The biggest investment percentage gain among non-traditional med-device states in Q4 '08 was Michigan, which, according to MoneyTree, saw two deals totaling $16 million, up from a single $1.8 million deal in the final three months of 2007. Michigan also saw a small gain in biotech VC, up from $10.7 million in that period to $11.3 million in this past year's fourth quarter.

The strongest biotech VC gain was enjoyed by Colorado, which climbed from $5.5 million in Q4 '07 to $23.5 million in Q4 '08 despite the number of deals falling from four to two. In medical devices, however, the strongest showing was enjoyed by a traditional biopharma powerhouse.

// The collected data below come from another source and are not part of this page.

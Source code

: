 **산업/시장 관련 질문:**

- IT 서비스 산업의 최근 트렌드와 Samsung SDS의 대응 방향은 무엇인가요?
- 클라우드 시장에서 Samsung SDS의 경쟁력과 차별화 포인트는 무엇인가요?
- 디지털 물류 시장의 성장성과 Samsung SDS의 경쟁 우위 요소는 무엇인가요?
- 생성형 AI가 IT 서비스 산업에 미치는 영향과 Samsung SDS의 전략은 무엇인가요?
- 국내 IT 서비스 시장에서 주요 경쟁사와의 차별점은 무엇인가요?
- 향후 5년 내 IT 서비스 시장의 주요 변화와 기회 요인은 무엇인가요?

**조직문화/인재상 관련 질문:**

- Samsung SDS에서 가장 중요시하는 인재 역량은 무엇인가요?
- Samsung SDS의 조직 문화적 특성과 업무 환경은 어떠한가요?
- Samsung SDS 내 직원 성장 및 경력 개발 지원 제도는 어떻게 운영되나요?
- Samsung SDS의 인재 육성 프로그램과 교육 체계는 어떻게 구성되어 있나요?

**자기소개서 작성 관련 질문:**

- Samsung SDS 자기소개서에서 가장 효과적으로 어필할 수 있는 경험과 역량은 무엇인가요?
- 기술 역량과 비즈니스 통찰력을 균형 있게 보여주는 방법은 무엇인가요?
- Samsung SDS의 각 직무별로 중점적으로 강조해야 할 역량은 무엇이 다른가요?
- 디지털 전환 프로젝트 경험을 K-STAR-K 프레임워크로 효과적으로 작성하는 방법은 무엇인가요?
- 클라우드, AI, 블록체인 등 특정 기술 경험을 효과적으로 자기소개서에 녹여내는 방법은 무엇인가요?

Pennsylvania saw its medical device VC funding multiply more than seven-fold, to $85.9 million in Q4 '08 from just $11.3 in Q4 '07. But in biotech, Pennsylvania's amount of VC investment dropped by nearly 34 percent, to $37 million, as its number of deals dipped from eight to seven during the period, though still good enough for sixth place.

Where biotech is concerned, according to MoneyTree, several East Coast states finished strongly during the final quarter of 2008, including New Jersey, New York, North Carolina, and Maryland. But in medical devices, Maryland investment nearly disappeared year-to-year, while North Carolina plunged about two-thirds and New York didn't make this year's chart.